Early ambulation is one of the interventions of the ERAS pathway created by the Cardiac Surgery division for patients undergoing coronary artery bypass grafting, isolated aortic valve replacement and mitral valve repair or replacement surgery.
The pathway, which comprises pre-operative, intra-operative and post-operative interventions, was developed with the input of the multidisciplinary team, including surgeons, anesthesiologists, perfusionists, nurses, therapists and others.
Culture Change in the ICU
Previously, patients undergoing open heart surgery stayed in bed for 48 hours post-operatively. “As long as patients are stable, we wanted to change our mindset and see if they ambulate early,” said cardiac surgeon Tsuyoshi Kaneko, MD.
After witnessing the success of patients on the protocol, nurses took the program a step further. “They are even urging early ambulation for patients who aren’t on the ERAS protocol because they know it’s good for them,” said Kaneko. “It’s been a culture change within the ICU.”
Dirk Varelmann, MD, cardiac anesthesiologist, noted that getting out of bed earlier is also good for patients’ mindset. “Being able to walk around the unit creates some feeling of success for the patients that they are recovering,” he said.

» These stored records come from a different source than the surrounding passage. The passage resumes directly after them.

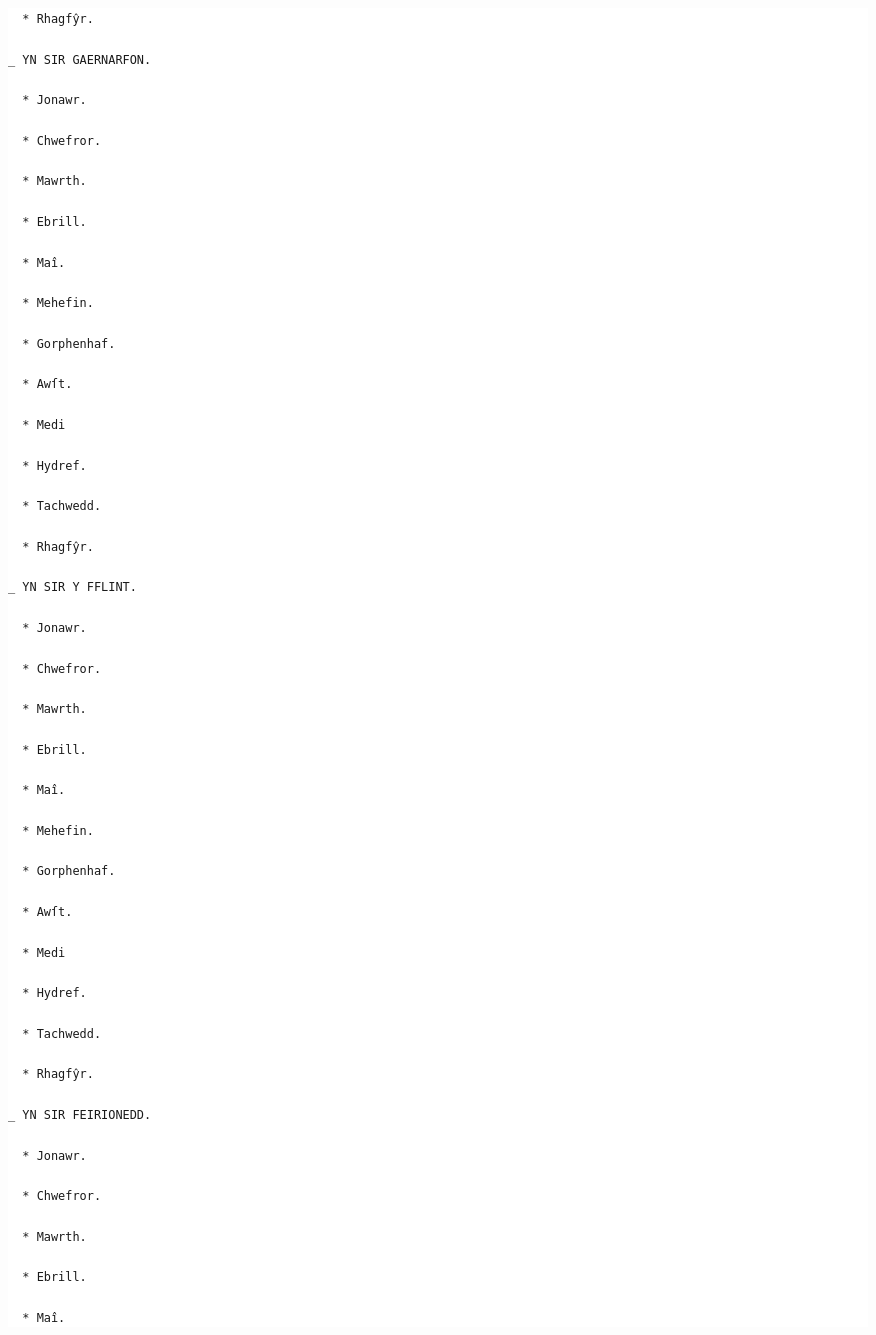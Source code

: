       * Rhagfŷr.

    _ YN SIR GAERNARFON.

      * Jonawr.

      * Chwefror.

      * Mawrth.

      * Ebrill.

      * Maî.

      * Mehefin.

      * Gorphenhaf.

      * Awſt.

      * Medi

      * Hydref.

      * Tachwedd.

      * Rhagfŷr.

    _ YN SIR Y FFLINT.

      * Jonawr.

      * Chwefror.

      * Mawrth.

      * Ebrill.

      * Maî.

      * Mehefin.

      * Gorphenhaf.

      * Awſt.

      * Medi

      * Hydref.

      * Tachwedd.

      * Rhagfŷr.

    _ YN SIR FEIRIONEDD.

      * Jonawr.

      * Chwefror.

      * Mawrth.

      * Ebrill.

      * Maî.
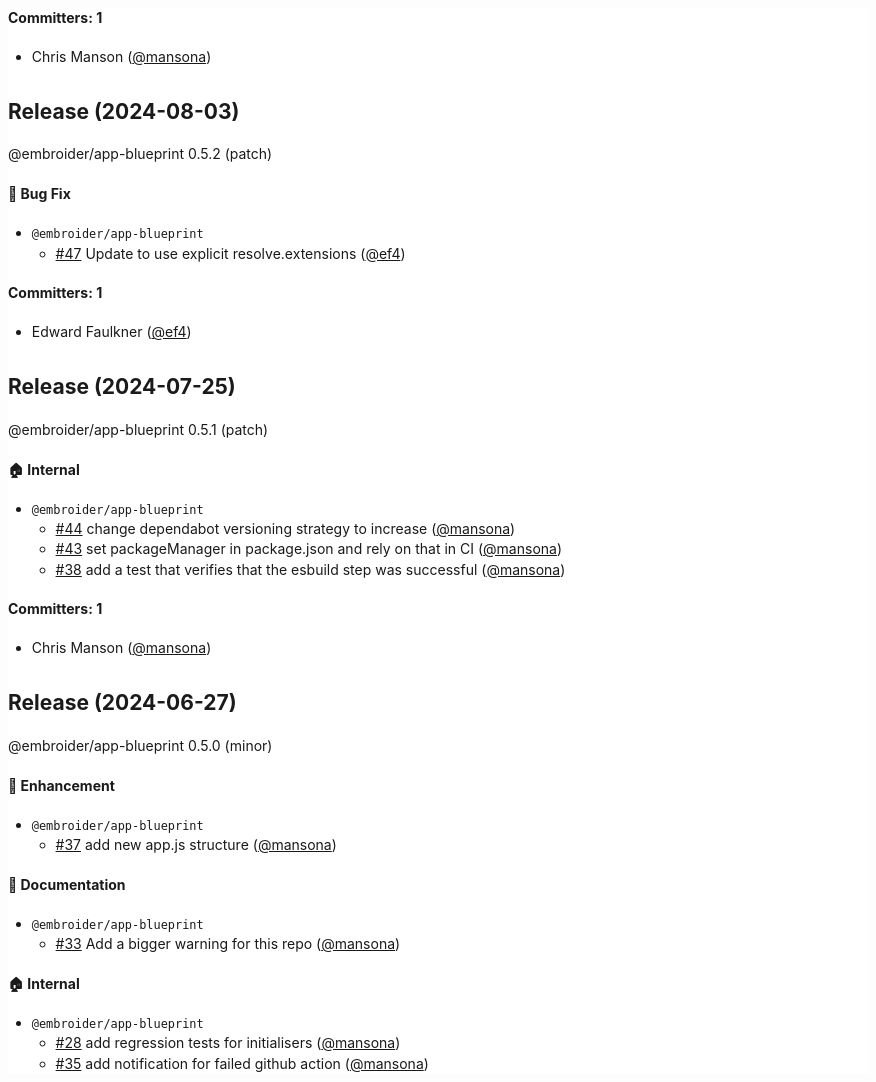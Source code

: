 #### Committers: 1
- Chris Manson ([@mansona](https://github.com/mansona))

## Release (2024-08-03)

@embroider/app-blueprint 0.5.2 (patch)

#### :bug: Bug Fix
* `@embroider/app-blueprint`
  * [#47](https://github.com/embroider-build/app-blueprint/pull/47) Update to use explicit resolve.extensions ([@ef4](https://github.com/ef4))

#### Committers: 1
- Edward Faulkner ([@ef4](https://github.com/ef4))

## Release (2024-07-25)

@embroider/app-blueprint 0.5.1 (patch)

#### :house: Internal
* `@embroider/app-blueprint`
  * [#44](https://github.com/embroider-build/app-blueprint/pull/44) change dependabot versioning strategy to increase ([@mansona](https://github.com/mansona))
  * [#43](https://github.com/embroider-build/app-blueprint/pull/43) set packageManager in package.json and rely on that in CI ([@mansona](https://github.com/mansona))
  * [#38](https://github.com/embroider-build/app-blueprint/pull/38) add a test that verifies that the esbuild step was successful ([@mansona](https://github.com/mansona))

#### Committers: 1
- Chris Manson ([@mansona](https://github.com/mansona))

## Release (2024-06-27)

@embroider/app-blueprint 0.5.0 (minor)

#### :rocket: Enhancement
* `@embroider/app-blueprint`
  * [#37](https://github.com/embroider-build/app-blueprint/pull/37) add new app.js structure ([@mansona](https://github.com/mansona))

#### :memo: Documentation
* `@embroider/app-blueprint`
  * [#33](https://github.com/embroider-build/app-blueprint/pull/33) Add a bigger warning for this repo ([@mansona](https://github.com/mansona))

#### :house: Internal
* `@embroider/app-blueprint`
  * [#28](https://github.com/embroider-build/app-blueprint/pull/28) add regression tests for initialisers ([@mansona](https://github.com/mansona))
  * [#35](https://github.com/embroider-build/app-blueprint/pull/35) add notification for failed github action ([@mansona](https://github.com/mansona))
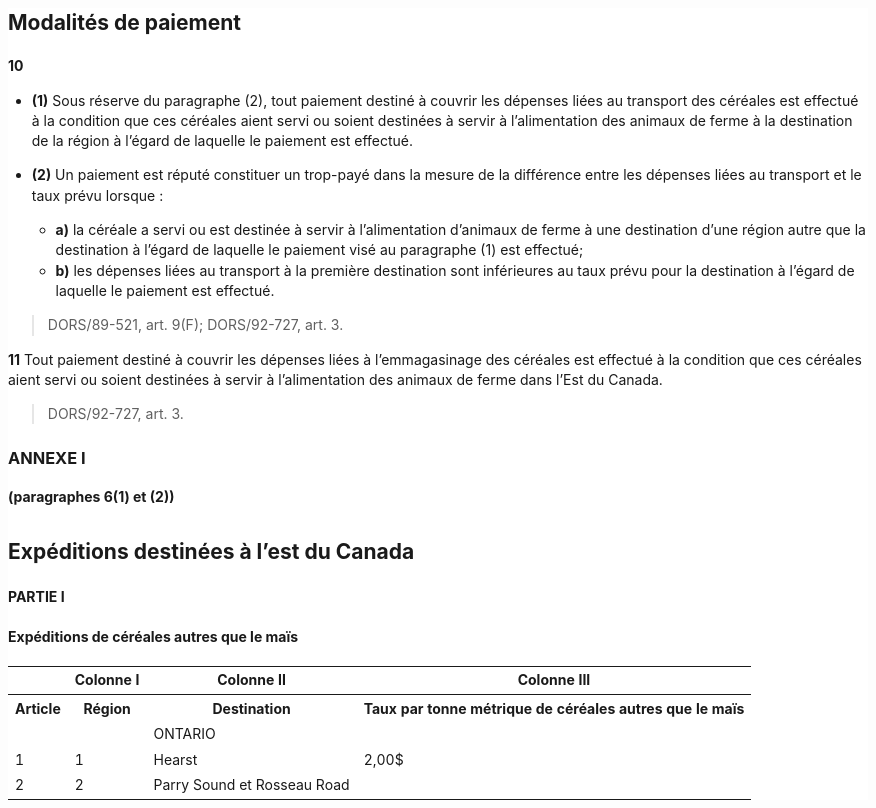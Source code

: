 



## Modalités de paiement


**10** 

- **(1)** Sous réserve du paragraphe (2), tout paiement destiné à couvrir les dépenses liées au transport des céréales est effectué à la condition que ces céréales aient servi ou soient destinées à servir à l’alimentation des animaux de ferme à la destination de la région à l’égard de laquelle le paiement est effectué.

- **(2)** Un paiement est réputé constituer un trop-payé dans la mesure de la différence entre les dépenses liées au transport et le taux prévu lorsque :
	- **a)** la céréale a servi ou est destinée à servir à l’alimentation d’animaux de ferme à une destination d’une région autre que la destination à l’égard de laquelle le paiement visé au paragraphe (1) est effectué;
	- **b)** les dépenses liées au transport à la première destination sont inférieures au taux prévu pour la destination à l’égard de laquelle le paiement est effectué.
> DORS/89-521, art. 9(F); DORS/92-727, art. 3.




**11** Tout paiement destiné à couvrir les dépenses liées à l’emmagasinage des céréales est effectué à la condition que ces céréales aient servi ou soient destinées à servir à l’alimentation des animaux de ferme dans l’Est du Canada.
> DORS/92-727, art. 3.





### **ANNEXE I** 
**(paragraphes 6(1) et (2))**
## Expéditions destinées à l’est du Canada
#### PARTIE I
<table>
<h4>Expéditions de céréales autres que le maïs</h4>
<tr>
<th></th>
<th>Colonne I</th>
<th>Colonne II</th>
<th>Colonne III</th>
</tr>
<tr>
<th>Article</th>
<th>Région</th>
<th>Destination</th>
<th>Taux par tonne métrique de céréales autres que le maïs</th>
</tr>
<tr>
<td></td>
<td></td>
<td>ONTARIO</td>
</tr>
<tr>
<td>1</td>
<td>1</td>
<td>Hearst </td>
<td>2,00$</td>
</tr>
<tr>
<td>2</td>
<td>2</td>
<td>Parry Sound et Rosseau Road </td>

To date, more than 100 patients have participated in the pathway. In addition to early ambulation, interventions include offering pre-operative patient education, providing a carbohydrate-rich drink to patients prior to surgery, minimizing the use of opioids and implementing a multimodal pain management strategy that keeps patients comfortable without side effects, such as constipation and drowsiness.
Maria Bentain-Melanson, MSN, RN, nursing director of the Cardiac Surgery ICU, said that the engagement of nurses has been vital to patients’ success post-operatively. “Nurses were receptive to these changes and interventions in care when the concept of ERAS was introduced, and they contributed ideas to ensure the pathway is followed in the ICU,” she said.
These include helping to create a patient care checklist for those on the ERAS protocol to ensure each intervention is completed on time. “Nurses also helped us improve identification of ERAS patients by putting a sign on their doors and the patient whiteboard so all care team members are immediately aware,” said Bentain-Melanson.
Based on the success of patients within the protocol, the Cardiac Surgery team has also broadened its inclusion criteria to focus on more complex patients, including those undergoing double valve surgeries and aortic surgery.
In the spring, Cardiac Surgery nurses won first prize with a poster reflecting the multidisciplinary team’s success with the ERAS protocol during the 2019 American Association of Thoracic Surgery’s annual meeting. The team plans to continue studying and improving the protocol, with an eye toward examining cost benefits and improved outcomes.